==== Data extracts ====

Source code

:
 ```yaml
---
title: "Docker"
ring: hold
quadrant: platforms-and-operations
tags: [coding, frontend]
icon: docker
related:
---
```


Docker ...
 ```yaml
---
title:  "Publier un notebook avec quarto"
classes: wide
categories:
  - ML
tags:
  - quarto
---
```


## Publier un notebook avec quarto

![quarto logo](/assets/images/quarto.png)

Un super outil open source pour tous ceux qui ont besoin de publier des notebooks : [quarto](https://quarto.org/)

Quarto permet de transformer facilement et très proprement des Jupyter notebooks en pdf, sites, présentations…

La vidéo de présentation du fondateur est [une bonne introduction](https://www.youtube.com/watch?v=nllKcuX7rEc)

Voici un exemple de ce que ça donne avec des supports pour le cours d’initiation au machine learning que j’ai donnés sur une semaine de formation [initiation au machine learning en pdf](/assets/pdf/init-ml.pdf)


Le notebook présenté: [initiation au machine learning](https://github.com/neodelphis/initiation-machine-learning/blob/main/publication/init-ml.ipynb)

====

• [Instructions to follow]
Scan the material above line by line and report how many lines contain the word "title", nothing further.

• [Solution for this task]
2